Eddie Ginja, Head of Innovation at Kyocera Document Solutions UK Ltd, said: “Although cyber security is one of the biggest challenges facing the public sector today, printers and multifunctional devices have traditionally been left at the bottom of the queue when it comes to data security strategies. Thankfully, only 8 per cent of organisations had experienced a print-related security breach to date, but this research confirms our fears that print and document management is a security weak spot when it comes to data protection, which is deeply concerning given that GDPR is imminent.”

Despite high profile warnings like the incident in February this year which saw a hacker hijack more than 150,000 printers accidentally left accessible via the web, only 76 per cent of public sector organisations have a policy relating to the use of USB hard drives. There was also a lack of certainty around current legislation, with 29 per cent unconfident about how long documents should be kept for.

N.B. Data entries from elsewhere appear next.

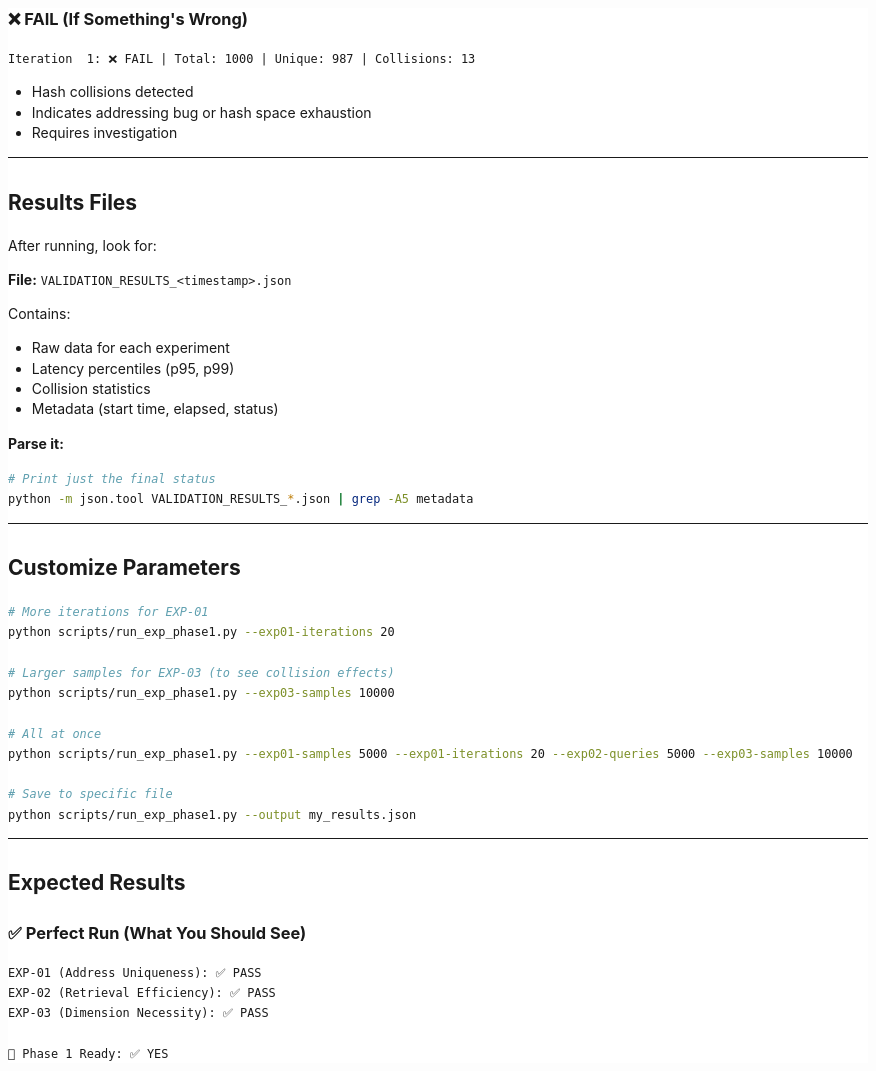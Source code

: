 ### ❌ FAIL (If Something's Wrong)
```
Iteration  1: ❌ FAIL | Total: 1000 | Unique: 987 | Collisions: 13
```
- Hash collisions detected
- Indicates addressing bug or hash space exhaustion
- Requires investigation

---

## Results Files

After running, look for:

**File:** `VALIDATION_RESULTS_<timestamp>.json`

Contains:
- Raw data for each experiment
- Latency percentiles (p95, p99)
- Collision statistics
- Metadata (start time, elapsed, status)

**Parse it:**
```bash
# Print just the final status
python -m json.tool VALIDATION_RESULTS_*.json | grep -A5 metadata
```

---

## Customize Parameters

```bash
# More iterations for EXP-01
python scripts/run_exp_phase1.py --exp01-iterations 20

# Larger samples for EXP-03 (to see collision effects)
python scripts/run_exp_phase1.py --exp03-samples 10000

# All at once
python scripts/run_exp_phase1.py --exp01-samples 5000 --exp01-iterations 20 --exp02-queries 5000 --exp03-samples 10000

# Save to specific file
python scripts/run_exp_phase1.py --output my_results.json
```

---

## Expected Results

### ✅ Perfect Run (What You Should See)
```
EXP-01 (Address Uniqueness): ✅ PASS
EXP-02 (Retrieval Efficiency): ✅ PASS
EXP-03 (Dimension Necessity): ✅ PASS

🎯 Phase 1 Ready: ✅ YES
```
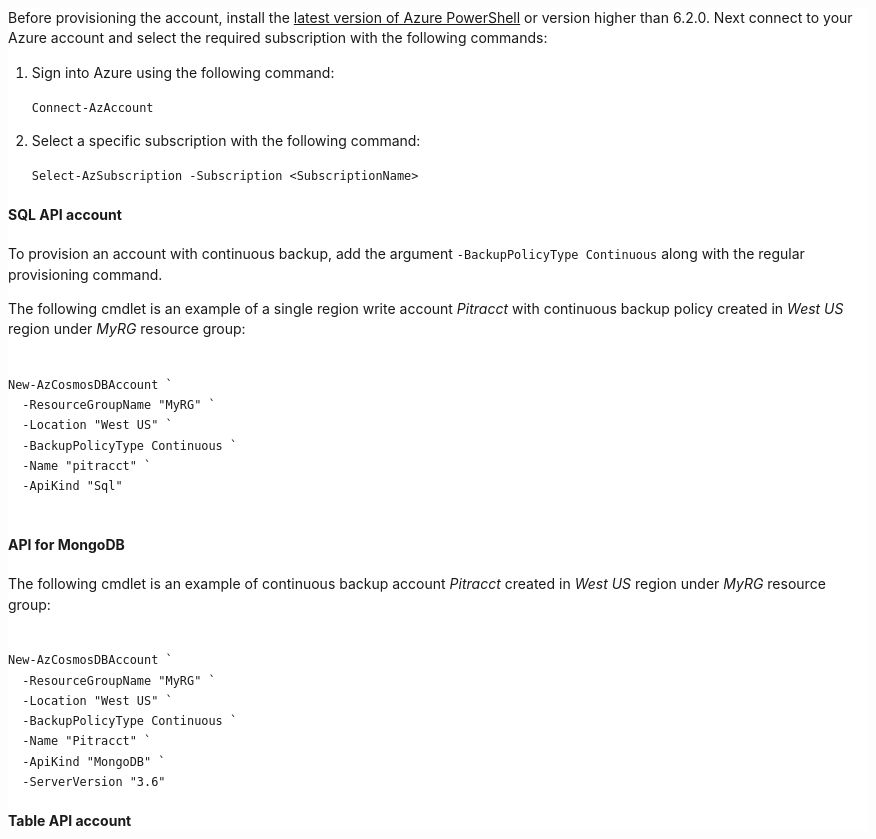 Before provisioning the account, install the [latest version of Azure PowerShell](/powershell/azure/install-az-ps?view=azps-6.2.1&preserve-view=true) or version higher than 6.2.0. Next connect to your Azure account and select the required subscription with the following commands:

1. Sign into Azure using the following command:

   ```azurepowershell
   Connect-AzAccount
   ```

1. Select a specific subscription with the following command:

   ```azurepowershell
   Select-AzSubscription -Subscription <SubscriptionName>
   ```

#### <a id="provision-powershell-sql-api"></a>SQL API account

To provision an account with continuous backup, add the argument `-BackupPolicyType Continuous` along with the regular provisioning command.

The following cmdlet is an example of a single region write account *Pitracct* with continuous backup policy created in *West US* region under *MyRG* resource group:

```azurepowershell

New-AzCosmosDBAccount `
  -ResourceGroupName "MyRG" `
  -Location "West US" `
  -BackupPolicyType Continuous `
  -Name "pitracct" `
  -ApiKind "Sql"
   	  
```

#### <a id="provision-powershell-mongodb-api"></a>API for MongoDB

The following cmdlet is an example of continuous backup account *Pitracct* created in *West US* region under *MyRG* resource group:

```azurepowershell

New-AzCosmosDBAccount `
  -ResourceGroupName "MyRG" `
  -Location "West US" `
  -BackupPolicyType Continuous `
  -Name "Pitracct" `
  -ApiKind "MongoDB" `
  -ServerVersion "3.6"

```

#### <a id="provision-powershell-table-api"></a>Table API account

Ginja added: “Without adequate protection, cyber attackers can easily gain access to multifunctional devices (MFDs) and the data they store, potentially then gaining access to unencrypted data available across entire IT networks, bypassing company firewalls in the process,” continued Ginja. “Printing and data go hand-in-hand – just think about how much sensitive information is printed or scanned at your organisation every day. As the new fines draw closer, now is a great time to analyse your print security.”